*** Opening DATA ***
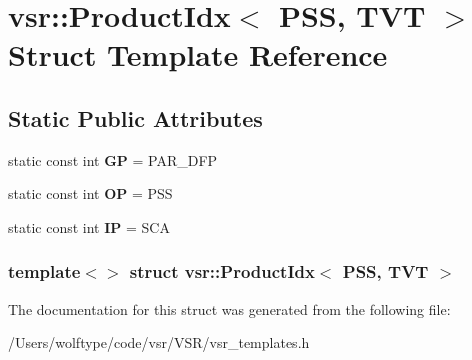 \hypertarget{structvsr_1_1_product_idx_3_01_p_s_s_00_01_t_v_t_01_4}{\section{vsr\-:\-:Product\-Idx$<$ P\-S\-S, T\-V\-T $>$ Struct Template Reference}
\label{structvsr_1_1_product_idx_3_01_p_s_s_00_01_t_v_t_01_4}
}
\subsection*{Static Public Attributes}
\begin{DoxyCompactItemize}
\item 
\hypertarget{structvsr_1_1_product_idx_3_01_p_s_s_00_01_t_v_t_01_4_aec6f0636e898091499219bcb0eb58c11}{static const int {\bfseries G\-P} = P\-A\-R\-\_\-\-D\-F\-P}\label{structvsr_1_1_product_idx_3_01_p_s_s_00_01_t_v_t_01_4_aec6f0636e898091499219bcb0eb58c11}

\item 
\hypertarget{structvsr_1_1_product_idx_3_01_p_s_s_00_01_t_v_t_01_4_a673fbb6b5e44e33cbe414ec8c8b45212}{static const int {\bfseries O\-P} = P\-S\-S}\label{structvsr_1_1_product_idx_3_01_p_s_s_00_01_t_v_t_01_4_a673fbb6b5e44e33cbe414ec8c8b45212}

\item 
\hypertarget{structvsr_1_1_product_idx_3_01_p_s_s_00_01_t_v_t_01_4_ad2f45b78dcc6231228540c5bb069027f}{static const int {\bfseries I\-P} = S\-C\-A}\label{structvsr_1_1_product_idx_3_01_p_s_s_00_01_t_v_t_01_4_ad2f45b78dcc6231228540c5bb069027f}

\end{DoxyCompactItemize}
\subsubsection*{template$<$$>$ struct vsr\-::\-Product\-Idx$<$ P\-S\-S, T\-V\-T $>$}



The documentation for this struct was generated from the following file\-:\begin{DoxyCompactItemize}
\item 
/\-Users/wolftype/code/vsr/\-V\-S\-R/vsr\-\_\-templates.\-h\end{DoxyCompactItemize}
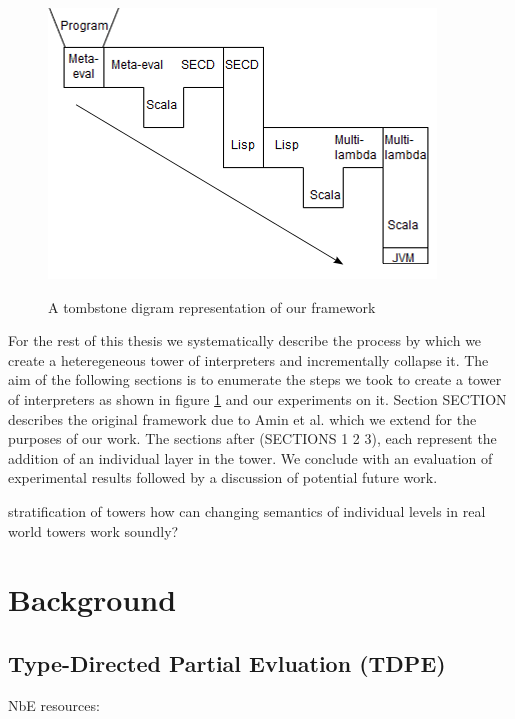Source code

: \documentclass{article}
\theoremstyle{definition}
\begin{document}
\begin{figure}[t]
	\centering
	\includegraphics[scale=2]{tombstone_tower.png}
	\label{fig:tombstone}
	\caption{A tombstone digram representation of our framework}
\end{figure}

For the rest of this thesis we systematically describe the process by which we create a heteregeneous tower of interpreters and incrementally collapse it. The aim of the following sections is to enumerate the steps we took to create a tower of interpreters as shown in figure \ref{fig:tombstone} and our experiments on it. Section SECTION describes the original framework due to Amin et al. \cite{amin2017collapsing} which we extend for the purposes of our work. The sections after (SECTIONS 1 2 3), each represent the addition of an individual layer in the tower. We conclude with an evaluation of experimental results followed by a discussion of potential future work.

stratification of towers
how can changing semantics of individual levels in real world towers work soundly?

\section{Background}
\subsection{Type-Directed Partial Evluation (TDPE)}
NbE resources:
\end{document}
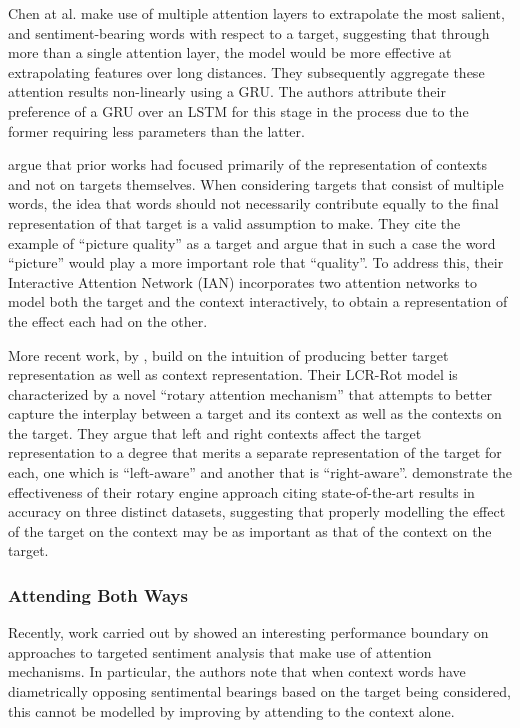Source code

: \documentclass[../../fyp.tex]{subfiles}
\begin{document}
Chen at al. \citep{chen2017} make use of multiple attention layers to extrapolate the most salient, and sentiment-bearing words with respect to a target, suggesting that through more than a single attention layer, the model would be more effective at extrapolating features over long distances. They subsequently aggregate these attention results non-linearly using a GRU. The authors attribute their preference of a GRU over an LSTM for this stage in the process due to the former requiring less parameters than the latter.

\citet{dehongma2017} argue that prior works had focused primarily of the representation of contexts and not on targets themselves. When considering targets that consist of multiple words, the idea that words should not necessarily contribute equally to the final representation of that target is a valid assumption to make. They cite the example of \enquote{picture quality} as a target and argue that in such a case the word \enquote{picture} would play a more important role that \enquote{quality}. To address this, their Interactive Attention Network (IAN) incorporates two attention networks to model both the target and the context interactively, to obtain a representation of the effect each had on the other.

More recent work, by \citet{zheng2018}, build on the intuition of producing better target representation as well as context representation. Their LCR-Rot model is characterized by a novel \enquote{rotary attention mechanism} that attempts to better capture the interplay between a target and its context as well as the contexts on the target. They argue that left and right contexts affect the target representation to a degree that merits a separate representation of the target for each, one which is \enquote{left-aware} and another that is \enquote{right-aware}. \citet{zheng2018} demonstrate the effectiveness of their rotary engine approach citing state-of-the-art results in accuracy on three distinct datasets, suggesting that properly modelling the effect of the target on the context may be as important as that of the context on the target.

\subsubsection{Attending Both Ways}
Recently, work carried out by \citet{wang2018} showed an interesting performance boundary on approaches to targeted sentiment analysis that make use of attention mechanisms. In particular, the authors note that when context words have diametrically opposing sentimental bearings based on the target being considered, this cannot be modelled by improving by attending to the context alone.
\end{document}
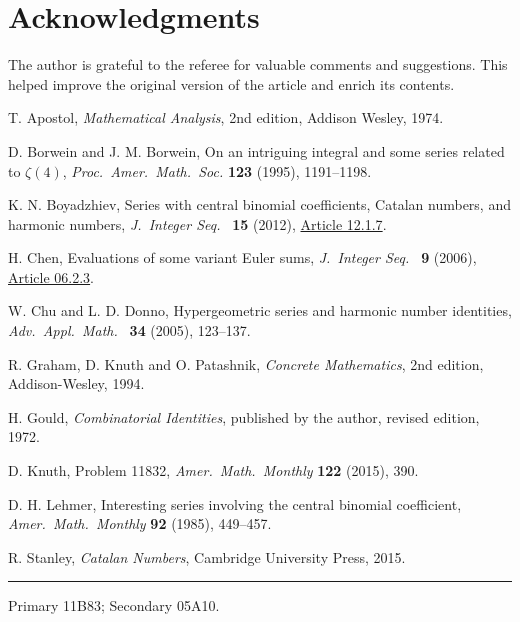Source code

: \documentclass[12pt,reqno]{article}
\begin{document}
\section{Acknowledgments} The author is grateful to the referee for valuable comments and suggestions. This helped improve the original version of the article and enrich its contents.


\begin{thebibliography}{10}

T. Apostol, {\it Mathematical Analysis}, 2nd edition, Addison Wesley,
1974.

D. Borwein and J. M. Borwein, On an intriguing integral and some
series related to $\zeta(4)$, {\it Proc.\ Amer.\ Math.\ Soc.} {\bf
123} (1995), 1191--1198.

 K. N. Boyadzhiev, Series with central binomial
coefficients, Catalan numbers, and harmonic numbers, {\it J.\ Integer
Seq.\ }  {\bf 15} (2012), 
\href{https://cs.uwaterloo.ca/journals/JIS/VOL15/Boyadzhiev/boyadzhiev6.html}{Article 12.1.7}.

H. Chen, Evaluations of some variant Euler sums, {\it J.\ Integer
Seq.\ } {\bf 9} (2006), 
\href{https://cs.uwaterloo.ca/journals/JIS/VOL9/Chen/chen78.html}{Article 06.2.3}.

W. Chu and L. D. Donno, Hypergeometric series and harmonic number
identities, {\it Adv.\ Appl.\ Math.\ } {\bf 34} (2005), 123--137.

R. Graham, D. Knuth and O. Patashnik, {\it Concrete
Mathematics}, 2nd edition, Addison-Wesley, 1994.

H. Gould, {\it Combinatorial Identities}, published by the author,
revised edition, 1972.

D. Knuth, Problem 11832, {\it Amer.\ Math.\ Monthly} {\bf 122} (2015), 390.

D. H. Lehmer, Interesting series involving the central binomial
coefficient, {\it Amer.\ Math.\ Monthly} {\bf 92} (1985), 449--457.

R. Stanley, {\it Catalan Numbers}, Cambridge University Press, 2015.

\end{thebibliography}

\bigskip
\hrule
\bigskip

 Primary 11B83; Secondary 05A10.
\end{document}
*** Closing DATA ***
If a record contains a picture, drop the picture and repeat the rest exactly.

 \hypertarget{structvsr_1_1_product_idx_3_01_p_s_s_00_01_t_v_t_01_4}{\section{vsr\-:\-:Product\-Idx$<$ P\-S\-S, T\-V\-T $>$ Struct Template Reference}
\label{structvsr_1_1_product_idx_3_01_p_s_s_00_01_t_v_t_01_4}
}
\subsection*{Static Public Attributes}
\begin{DoxyCompactItemize}
\item 
\hypertarget{structvsr_1_1_product_idx_3_01_p_s_s_00_01_t_v_t_01_4_aec6f0636e898091499219bcb0eb58c11}{static const int {\bfseries G\-P} = P\-A\-R\-\_\-\-D\-F\-P}\label{structvsr_1_1_product_idx_3_01_p_s_s_00_01_t_v_t_01_4_aec6f0636e898091499219bcb0eb58c11}

\item 
\hypertarget{structvsr_1_1_product_idx_3_01_p_s_s_00_01_t_v_t_01_4_a673fbb6b5e44e33cbe414ec8c8b45212}{static const int {\bfseries O\-P} = P\-S\-S}\label{structvsr_1_1_product_idx_3_01_p_s_s_00_01_t_v_t_01_4_a673fbb6b5e44e33cbe414ec8c8b45212}

\item 
\hypertarget{structvsr_1_1_product_idx_3_01_p_s_s_00_01_t_v_t_01_4_ad2f45b78dcc6231228540c5bb069027f}{static const int {\bfseries I\-P} = S\-C\-A}\label{structvsr_1_1_product_idx_3_01_p_s_s_00_01_t_v_t_01_4_ad2f45b78dcc6231228540c5bb069027f}

\end{DoxyCompactItemize}
\subsubsection*{template$<$$>$ struct vsr\-::\-Product\-Idx$<$ P\-S\-S, T\-V\-T $>$}



The documentation for this struct was generated from the following file\-:\begin{DoxyCompactItemize}
\item 
/\-Users/wolftype/code/vsr/\-V\-S\-R/vsr\-\_\-templates.\-h\end{DoxyCompactItemize}
Source code

: \documentclass{article}
\theoremstyle{definition}
\begin{document}
\begin{figure}[t]
	\centering
	\includegraphics[scale=2]{tombstone_tower.png}
	\label{fig:tombstone}
	\caption{A tombstone digram representation of our framework}
\end{figure}

For the rest of this thesis we systematically describe the process by which we create a heteregeneous tower of interpreters and incrementally collapse it. The aim of the following sections is to enumerate the steps we took to create a tower of interpreters as shown in figure \ref{fig:tombstone} and our experiments on it. Section SECTION describes the original framework due to Amin et al. \cite{amin2017collapsing} which we extend for the purposes of our work. The sections after (SECTIONS 1 2 3), each represent the addition of an individual layer in the tower. We conclude with an evaluation of experimental results followed by a discussion of potential future work.

stratification of towers
how can changing semantics of individual levels in real world towers work soundly?

\section{Background}
\subsection{Type-Directed Partial Evluation (TDPE)}
NbE resources:
\end{document}
Source code

: \documentclass[../../fyp.tex]{subfiles}
\begin{document}
Chen at al. \citep{chen2017} make use of multiple attention layers to extrapolate the most salient, and sentiment-bearing words with respect to a target, suggesting that through more than a single attention layer, the model would be more effective at extrapolating features over long distances. They subsequently aggregate these attention results non-linearly using a GRU. The authors attribute their preference of a GRU over an LSTM for this stage in the process due to the former requiring less parameters than the latter.

\citet{dehongma2017} argue that prior works had focused primarily of the representation of contexts and not on targets themselves. When considering targets that consist of multiple words, the idea that words should not necessarily contribute equally to the final representation of that target is a valid assumption to make. They cite the example of \enquote{picture quality} as a target and argue that in such a case the word \enquote{picture} would play a more important role that \enquote{quality}. To address this, their Interactive Attention Network (IAN) incorporates two attention networks to model both the target and the context interactively, to obtain a representation of the effect each had on the other.

More recent work, by \citet{zheng2018}, build on the intuition of producing better target representation as well as context representation. Their LCR-Rot model is characterized by a novel \enquote{rotary attention mechanism} that attempts to better capture the interplay between a target and its context as well as the contexts on the target. They argue that left and right contexts affect the target representation to a degree that merits a separate representation of the target for each, one which is \enquote{left-aware} and another that is \enquote{right-aware}. \citet{zheng2018} demonstrate the effectiveness of their rotary engine approach citing state-of-the-art results in accuracy on three distinct datasets, suggesting that properly modelling the effect of the target on the context may be as important as that of the context on the target.

\subsubsection{Attending Both Ways}
Recently, work carried out by \citet{wang2018} showed an interesting performance boundary on approaches to targeted sentiment analysis that make use of attention mechanisms. In particular, the authors note that when context words have diametrically opposing sentimental bearings based on the target being considered, this cannot be modelled by improving by attending to the context alone.
\end{document}
Source code

: \documentclass[12pt,reqno]{article}
\begin{document}
\section{Acknowledgments} The author is grateful to the referee for valuable comments and suggestions. This helped improve the original version of the article and enrich its contents.


\begin{thebibliography}{10}

T. Apostol, {\it Mathematical Analysis}, 2nd edition, Addison Wesley,
1974.

D. Borwein and J. M. Borwein, On an intriguing integral and some
series related to $\zeta(4)$, {\it Proc.\ Amer.\ Math.\ Soc.} {\bf
123} (1995), 1191--1198.

 K. N. Boyadzhiev, Series with central binomial
coefficients, Catalan numbers, and harmonic numbers, {\it J.\ Integer
Seq.\ }  {\bf 15} (2012), 
\href{https://cs.uwaterloo.ca/journals/JIS/VOL15/Boyadzhiev/boyadzhiev6.html}{Article 12.1.7}.

H. Chen, Evaluations of some variant Euler sums, {\it J.\ Integer
Seq.\ } {\bf 9} (2006), 
\href{https://cs.uwaterloo.ca/journals/JIS/VOL9/Chen/chen78.html}{Article 06.2.3}.

W. Chu and L. D. Donno, Hypergeometric series and harmonic number
identities, {\it Adv.\ Appl.\ Math.\ } {\bf 34} (2005), 123--137.

R. Graham, D. Knuth and O. Patashnik, {\it Concrete
Mathematics}, 2nd edition, Addison-Wesley, 1994.

H. Gould, {\it Combinatorial Identities}, published by the author,
revised edition, 1972.

D. Knuth, Problem 11832, {\it Amer.\ Math.\ Monthly} {\bf 122} (2015), 390.

D. H. Lehmer, Interesting series involving the central binomial
coefficient, {\it Amer.\ Math.\ Monthly} {\bf 92} (1985), 449--457.

R. Stanley, {\it Catalan Numbers}, Cambridge University Press, 2015.

\end{thebibliography}

\bigskip
\hrule
\bigskip

 Primary 11B83; Secondary 05A10.
\end{document}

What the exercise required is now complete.